Required work:
A faithful copy of all the entries is required, with no pictures in it.

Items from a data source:
------------

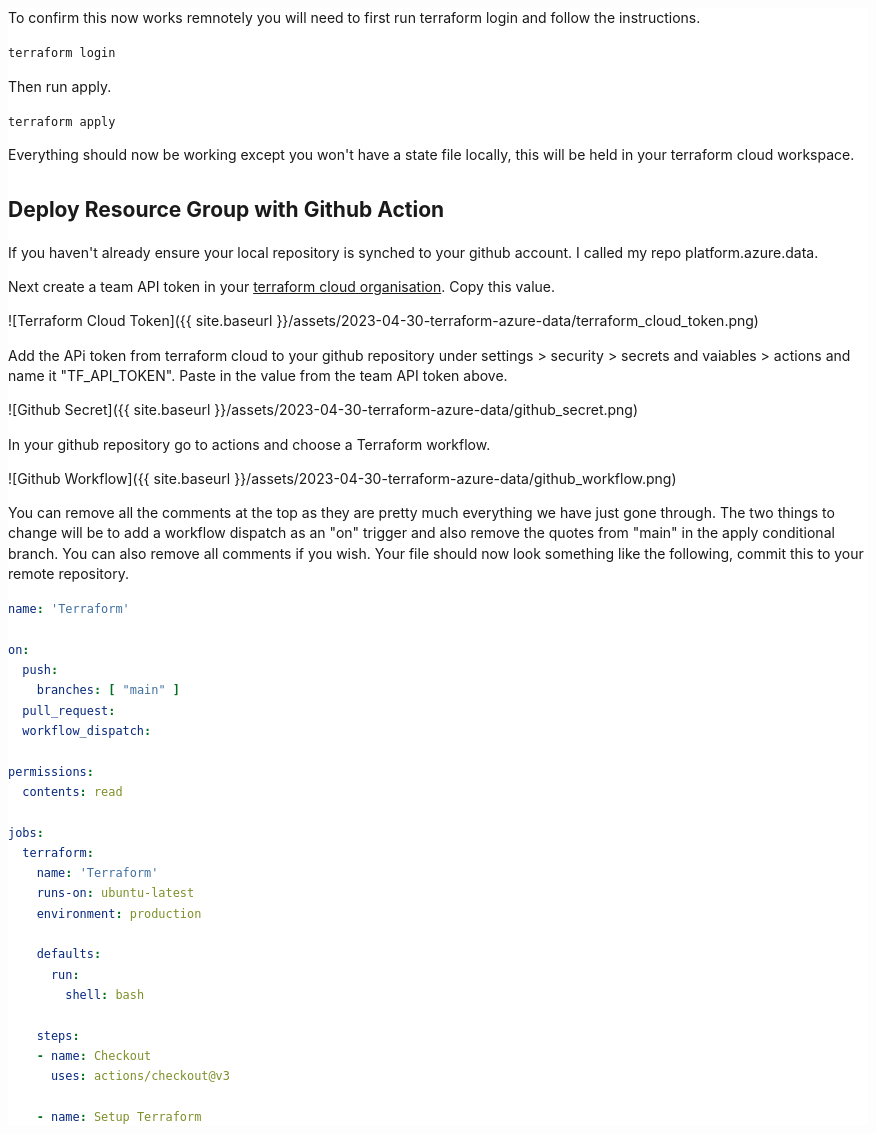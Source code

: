 To confirm this now works remnotely you will need to first run terraform login and follow the instructions.

```bash
terraform login
```

Then run apply.

```bash
terraform apply
```

Everything should now be working except you won't have a state file locally, this will be held in your terraform cloud workspace.

## Deploy Resource Group with Github Action

If you haven't already ensure your local repository is synched to your github account. I called my repo platform.azure.data.

Next create a team API token in your [terraform cloud organisation](https://app.terraform.io/app/organizations). Copy this value.

![Terraform Cloud Token]({{ site.baseurl }}/assets/2023-04-30-terraform-azure-data/terraform_cloud_token.png)

Add the APi token from terraform cloud to your github repository under settings > security > secrets and vaiables > actions and name it "TF_API_TOKEN". Paste in the value from the team API token above.

![Github Secret]({{ site.baseurl }}/assets/2023-04-30-terraform-azure-data/github_secret.png)

In your github repository go to actions and choose a Terraform workflow.

![Github Workflow]({{ site.baseurl }}/assets/2023-04-30-terraform-azure-data/github_workflow.png)

You can remove all the comments at the top as they are pretty much everything we have just gone through. The two things to change will be to add a workflow dispatch as an "on" trigger and also remove the quotes from "main" in the apply conditional branch. You can also remove all comments if you wish. Your file should now look something like the following, commit this to your remote repository.

```yaml
name: 'Terraform'

on:
  push:
    branches: [ "main" ]
  pull_request:
  workflow_dispatch:

permissions:
  contents: read

jobs:
  terraform:
    name: 'Terraform'
    runs-on: ubuntu-latest
    environment: production

    defaults:
      run:
        shell: bash

    steps:
    - name: Checkout
      uses: actions/checkout@v3

    - name: Setup Terraform
```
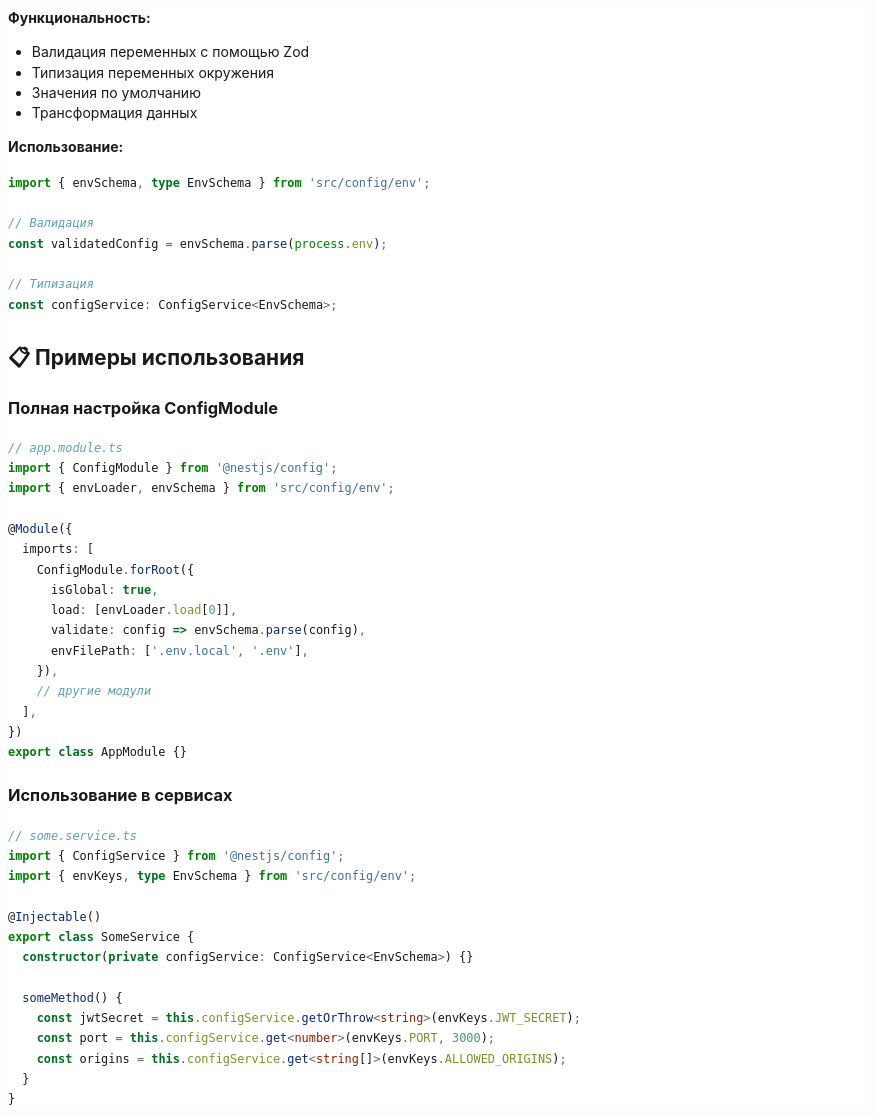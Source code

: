 **Функциональность:**

- Валидация переменных с помощью Zod
- Типизация переменных окружения
- Значения по умолчанию
- Трансформация данных

**Использование:**

```typescript
import { envSchema, type EnvSchema } from 'src/config/env';

// Валидация
const validatedConfig = envSchema.parse(process.env);

// Типизация
const configService: ConfigService<EnvSchema>;
```

## 📋 Примеры использования

### Полная настройка ConfigModule

```typescript
// app.module.ts
import { ConfigModule } from '@nestjs/config';
import { envLoader, envSchema } from 'src/config/env';

@Module({
  imports: [
    ConfigModule.forRoot({
      isGlobal: true,
      load: [envLoader.load[0]],
      validate: config => envSchema.parse(config),
      envFilePath: ['.env.local', '.env'],
    }),
    // другие модули
  ],
})
export class AppModule {}
```

### Использование в сервисах

```typescript
// some.service.ts
import { ConfigService } from '@nestjs/config';
import { envKeys, type EnvSchema } from 'src/config/env';

@Injectable()
export class SomeService {
  constructor(private configService: ConfigService<EnvSchema>) {}

  someMethod() {
    const jwtSecret = this.configService.getOrThrow<string>(envKeys.JWT_SECRET);
    const port = this.configService.get<number>(envKeys.PORT, 3000);
    const origins = this.configService.get<string[]>(envKeys.ALLOWED_ORIGINS);
  }
}
```


  [envKeys.REDIS_HOST]: z.string().default('localhost'),
  [envKeys.REDIS_PORT]: z.coerce.number().default(6379),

------------

Answer section:
Source code

: To confirm this now works remnotely you will need to first run terraform login and follow the instructions.

```bash
terraform login
```

Then run apply.

```bash
terraform apply
```

Everything should now be working except you won't have a state file locally, this will be held in your terraform cloud workspace.

## Deploy Resource Group with Github Action

If you haven't already ensure your local repository is synched to your github account. I called my repo platform.azure.data.

Next create a team API token in your [terraform cloud organisation](https://app.terraform.io/app/organizations). Copy this value.

![Terraform Cloud Token]({{ site.baseurl }}/assets/2023-04-30-terraform-azure-data/terraform_cloud_token.png)

Add the APi token from terraform cloud to your github repository under settings > security > secrets and vaiables > actions and name it "TF_API_TOKEN". Paste in the value from the team API token above.

![Github Secret]({{ site.baseurl }}/assets/2023-04-30-terraform-azure-data/github_secret.png)

In your github repository go to actions and choose a Terraform workflow.

![Github Workflow]({{ site.baseurl }}/assets/2023-04-30-terraform-azure-data/github_workflow.png)

You can remove all the comments at the top as they are pretty much everything we have just gone through. The two things to change will be to add a workflow dispatch as an "on" trigger and also remove the quotes from "main" in the apply conditional branch. You can also remove all comments if you wish. Your file should now look something like the following, commit this to your remote repository.

```yaml
name: 'Terraform'

on:
  push:
    branches: [ "main" ]
  pull_request:
  workflow_dispatch:

permissions:
  contents: read

jobs:
  terraform:
    name: 'Terraform'
    runs-on: ubuntu-latest
    environment: production

    defaults:
      run:
        shell: bash

    steps:
    - name: Checkout
      uses: actions/checkout@v3

    - name: Setup Terraform
```
Source code

: **Функциональность:**

- Валидация переменных с помощью Zod
- Типизация переменных окружения
- Значения по умолчанию
- Трансформация данных

**Использование:**

```typescript
import { envSchema, type EnvSchema } from 'src/config/env';

// Валидация
const validatedConfig = envSchema.parse(process.env);

// Типизация
const configService: ConfigService<EnvSchema>;
```

## 📋 Примеры использования

### Полная настройка ConfigModule

```typescript
// app.module.ts
import { ConfigModule } from '@nestjs/config';
import { envLoader, envSchema } from 'src/config/env';

@Module({
  imports: [
    ConfigModule.forRoot({
      isGlobal: true,
      load: [envLoader.load[0]],
      validate: config => envSchema.parse(config),
      envFilePath: ['.env.local', '.env'],
    }),
    // другие модули
  ],
})
export class AppModule {}
```

### Использование в сервисах

```typescript
// some.service.ts
import { ConfigService } from '@nestjs/config';
import { envKeys, type EnvSchema } from 'src/config/env';

@Injectable()
export class SomeService {
  constructor(private configService: ConfigService<EnvSchema>) {}

  someMethod() {
    const jwtSecret = this.configService.getOrThrow<string>(envKeys.JWT_SECRET);
    const port = this.configService.get<number>(envKeys.PORT, 3000);
    const origins = this.configService.get<string[]>(envKeys.ALLOWED_ORIGINS);
  }
}
```


  [envKeys.REDIS_HOST]: z.string().default('localhost'),
  [envKeys.REDIS_PORT]: z.coerce.number().default(6379),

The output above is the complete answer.